◆ **Problem requirements**: Output all of the data below without changing a word, and exclude the pictures.

◆ **Task data**:
---+---
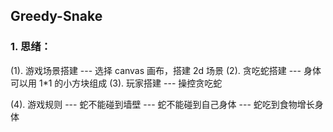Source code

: ## Greedy-Snake

### 1. 思绪：

(1). 游戏场景搭建
--- 选择 canvas 画布，搭建 2d 场景
(2). 贪吃蛇搭建
--- 身体可以用 1\*1 的小方块组成
(3). 玩家搭建
--- 操控贪吃蛇

(4). 游戏规则
--- 蛇不能碰到墙壁
--- 蛇不能碰到自己身体
--- 蛇吃到食物增长身体
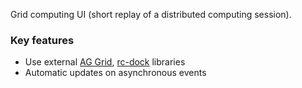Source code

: Grid computing UI (short replay of a distributed computing session).

### Key features
- Use external [AG Grid](https://www.ag-grid.com/), [rc-dock](https://github.com/ticlo/rc-dock) libraries
- Automatic updates on asynchronous events
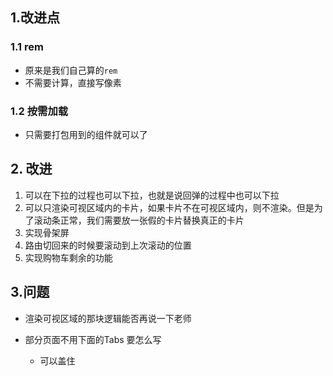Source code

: ## 1.改进点
### 1.1 rem 
-  原来是我们自己算的`rem`
-  不需要计算，直接写像素

### 1.2 按需加载
- 只需要打包用到的组件就可以了

## 2. 改进
1. 可以在下拉的过程也可以下拉，也就是说回弹的过程中也可以下拉
2. 可以只渲染可视区域内的卡片，如果卡片不在可视区域内，则不渲染。但是为了滚动条正常，我们需要放一张假的卡片替换真正的卡片
3. 实现骨架屏
4. 路由切回来的时候要滚动到上次滚动的位置
5. 实现购物车剩余的功能

## 3.问题
- 渲染可视区域的那块逻辑能否再说一下老师
- 部分页面不用下面的Tabs 要怎么写

  - 可以盖住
---+---
◆ **Written response**:
Source code

: ## Greedy-Snake

### 1. 思绪：

(1). 游戏场景搭建
--- 选择 canvas 画布，搭建 2d 场景
(2). 贪吃蛇搭建
--- 身体可以用 1\*1 的小方块组成
(3). 玩家搭建
--- 操控贪吃蛇

(4). 游戏规则
--- 蛇不能碰到墙壁
--- 蛇不能碰到自己身体
--- 蛇吃到食物增长身体
Source code

: Grid computing UI (short replay of a distributed computing session).

### Key features
- Use external [AG Grid](https://www.ag-grid.com/), [rc-dock](https://github.com/ticlo/rc-dock) libraries
- Automatic updates on asynchronous events
Source code

: ## 1.改进点
### 1.1 rem 
-  原来是我们自己算的`rem`
-  不需要计算，直接写像素

### 1.2 按需加载
- 只需要打包用到的组件就可以了

## 2. 改进
1. 可以在下拉的过程也可以下拉，也就是说回弹的过程中也可以下拉
2. 可以只渲染可视区域内的卡片，如果卡片不在可视区域内，则不渲染。但是为了滚动条正常，我们需要放一张假的卡片替换真正的卡片
3. 实现骨架屏
4. 路由切回来的时候要滚动到上次滚动的位置
5. 实现购物车剩余的功能

## 3.问题
- 渲染可视区域的那块逻辑能否再说一下老师
- 部分页面不用下面的Tabs 要怎么写

  - 可以盖住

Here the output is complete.